**Stored data**
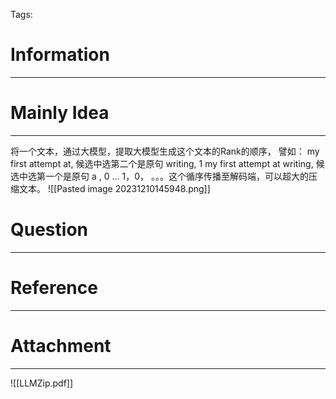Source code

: Tags: 
# Information
---


# Mainly Idea
---
将一个文本，通过大模型，提取大模型生成这个文本的Rank的顺序，
譬如：
my first attempt at, 候选中选第二个是原句 writing, 1
my first attempt at writing, 候选中选第一个是原句 a , 0
...
1，0， 。。。这个循序传播至解码端，可以超大的压缩文本。
![[Pasted image 20231210145948.png]]

# Question
---


# Reference
---


# Attachment
---
![[LLMZip.pdf]]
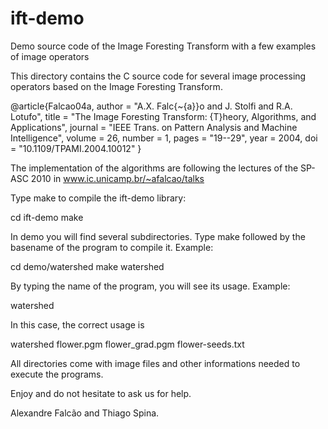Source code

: ift-demo
========

Demo source code of the Image Foresting Transform with a few examples of image operators

This directory contains the C source code for several image processing
operators based on the Image Foresting Transform.

@article{Falcao04a,
author = "A.X. Falc{\~{a}}o and J. Stolfi and R.A. Lotufo",
title  = "The Image Foresting Transform: {T}heory, Algorithms, and Applications",
journal = "IEEE Trans. on Pattern Analysis and Machine Intelligence",
volume = 26,
number = 1,
pages = "19--29",
year = 2004,
doi = "10.1109/TPAMI.2004.10012"
}

The implementation of the algorithms are following the lectures of the
SP-ASC 2010 in www.ic.unicamp.br/~afalcao/talks

Type make to compile the ift-demo library:

cd ift-demo
make

In demo you will find several subdirectories. Type make followed by
the basename of the program to compile it. Example:

cd demo/watershed
make watershed

By typing the name of the program, you will see its usage. Example:

watershed

In this case, the correct usage is

watershed flower.pgm flower_grad.pgm flower-seeds.txt

All directories come with image files and other informations needed to
execute the programs. 

Enjoy and do not hesitate to ask us for help.

Alexandre Falcão and Thiago Spina.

**Exercise**
Write out the lines of the entries above exactly, beginning with the first and ending with the line that contains "In this case, the correct usage is". No picture goes in.

**Result**
Source code

: Tags: 
# Information
---


# Mainly Idea
---
将一个文本，通过大模型，提取大模型生成这个文本的Rank的顺序，
譬如：
my first attempt at, 候选中选第二个是原句 writing, 1
my first attempt at writing, 候选中选第一个是原句 a , 0
...
1，0， 。。。这个循序传播至解码端，可以超大的压缩文本。
![[Pasted image 20231210145948.png]]

# Question
---


# Reference
---


# Attachment
---
![[LLMZip.pdf]]
Source code

: ift-demo
========

Demo source code of the Image Foresting Transform with a few examples of image operators

This directory contains the C source code for several image processing
operators based on the Image Foresting Transform.

@article{Falcao04a,
author = "A.X. Falc{\~{a}}o and J. Stolfi and R.A. Lotufo",
title  = "The Image Foresting Transform: {T}heory, Algorithms, and Applications",
journal = "IEEE Trans. on Pattern Analysis and Machine Intelligence",
volume = 26,
number = 1,
pages = "19--29",
year = 2004,
doi = "10.1109/TPAMI.2004.10012"
}

The implementation of the algorithms are following the lectures of the
SP-ASC 2010 in www.ic.unicamp.br/~afalcao/talks

Type make to compile the ift-demo library:

cd ift-demo
make

In demo you will find several subdirectories. Type make followed by
the basename of the program to compile it. Example:

cd demo/watershed
make watershed

By typing the name of the program, you will see its usage. Example:

watershed

In this case, the correct usage is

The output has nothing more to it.